- _What needs to be done_:
Your answer must be the lines of the entries below, exactly as written, from the first line through the line containing "<li><strong>hsl</strong>&mdash; h is".

- _Entries supplied_:
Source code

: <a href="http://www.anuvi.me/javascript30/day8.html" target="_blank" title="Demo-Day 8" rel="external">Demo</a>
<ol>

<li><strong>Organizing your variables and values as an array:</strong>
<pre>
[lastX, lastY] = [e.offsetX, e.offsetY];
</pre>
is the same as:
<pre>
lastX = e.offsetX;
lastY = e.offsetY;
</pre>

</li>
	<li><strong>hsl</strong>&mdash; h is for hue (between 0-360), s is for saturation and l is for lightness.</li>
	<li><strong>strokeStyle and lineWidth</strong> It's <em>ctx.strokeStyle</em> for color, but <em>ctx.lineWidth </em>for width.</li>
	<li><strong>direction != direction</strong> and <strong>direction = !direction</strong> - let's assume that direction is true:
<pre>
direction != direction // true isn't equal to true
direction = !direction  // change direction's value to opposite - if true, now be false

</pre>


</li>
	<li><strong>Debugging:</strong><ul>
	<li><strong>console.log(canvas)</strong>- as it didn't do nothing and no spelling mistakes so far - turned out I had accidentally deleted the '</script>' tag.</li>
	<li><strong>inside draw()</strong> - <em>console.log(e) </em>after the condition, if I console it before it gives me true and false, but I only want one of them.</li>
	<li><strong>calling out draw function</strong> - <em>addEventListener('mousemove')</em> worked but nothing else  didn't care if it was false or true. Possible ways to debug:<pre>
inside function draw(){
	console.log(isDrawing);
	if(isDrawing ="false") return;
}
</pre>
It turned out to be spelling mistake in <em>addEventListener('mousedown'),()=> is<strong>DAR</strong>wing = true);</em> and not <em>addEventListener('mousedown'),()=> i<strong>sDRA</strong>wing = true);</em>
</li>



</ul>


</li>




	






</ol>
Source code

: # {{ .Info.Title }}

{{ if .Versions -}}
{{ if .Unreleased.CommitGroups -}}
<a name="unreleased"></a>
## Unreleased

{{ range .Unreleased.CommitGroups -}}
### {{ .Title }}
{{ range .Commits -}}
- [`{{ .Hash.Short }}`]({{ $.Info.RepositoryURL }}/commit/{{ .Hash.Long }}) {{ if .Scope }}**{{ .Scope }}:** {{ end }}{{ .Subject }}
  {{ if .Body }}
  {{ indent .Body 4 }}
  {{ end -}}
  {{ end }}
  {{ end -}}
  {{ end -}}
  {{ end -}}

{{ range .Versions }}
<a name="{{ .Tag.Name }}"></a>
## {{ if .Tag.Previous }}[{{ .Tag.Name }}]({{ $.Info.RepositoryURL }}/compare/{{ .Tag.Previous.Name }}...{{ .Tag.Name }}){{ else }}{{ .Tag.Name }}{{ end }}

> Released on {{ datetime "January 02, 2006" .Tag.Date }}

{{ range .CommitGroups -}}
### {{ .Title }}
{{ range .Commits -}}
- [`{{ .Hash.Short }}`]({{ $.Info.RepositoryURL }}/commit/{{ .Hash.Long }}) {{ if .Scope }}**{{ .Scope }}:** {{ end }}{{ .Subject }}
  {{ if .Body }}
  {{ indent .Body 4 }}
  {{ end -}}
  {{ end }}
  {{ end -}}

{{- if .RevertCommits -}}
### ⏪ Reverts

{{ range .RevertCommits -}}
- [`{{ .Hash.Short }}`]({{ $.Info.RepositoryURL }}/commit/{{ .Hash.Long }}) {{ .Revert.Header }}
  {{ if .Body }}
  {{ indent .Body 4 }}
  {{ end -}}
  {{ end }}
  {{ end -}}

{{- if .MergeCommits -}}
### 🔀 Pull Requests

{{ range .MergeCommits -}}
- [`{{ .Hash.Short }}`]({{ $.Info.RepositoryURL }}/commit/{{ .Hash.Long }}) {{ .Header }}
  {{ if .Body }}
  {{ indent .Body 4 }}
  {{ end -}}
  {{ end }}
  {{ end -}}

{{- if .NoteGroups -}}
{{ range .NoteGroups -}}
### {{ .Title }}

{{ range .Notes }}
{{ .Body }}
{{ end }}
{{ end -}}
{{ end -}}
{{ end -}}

- _Result of this task_:
Source code

: <a href="http://www.anuvi.me/javascript30/day8.html" target="_blank" title="Demo-Day 8" rel="external">Demo</a>
<ol>

<li><strong>Organizing your variables and values as an array:</strong>
<pre>
[lastX, lastY] = [e.offsetX, e.offsetY];
</pre>
is the same as:
<pre>
lastX = e.offsetX;
lastY = e.offsetY;
</pre>

</li>
	<li><strong>hsl</strong>&mdash; h is for hue (between 0-360), s is for saturation and l is for lightness.</li>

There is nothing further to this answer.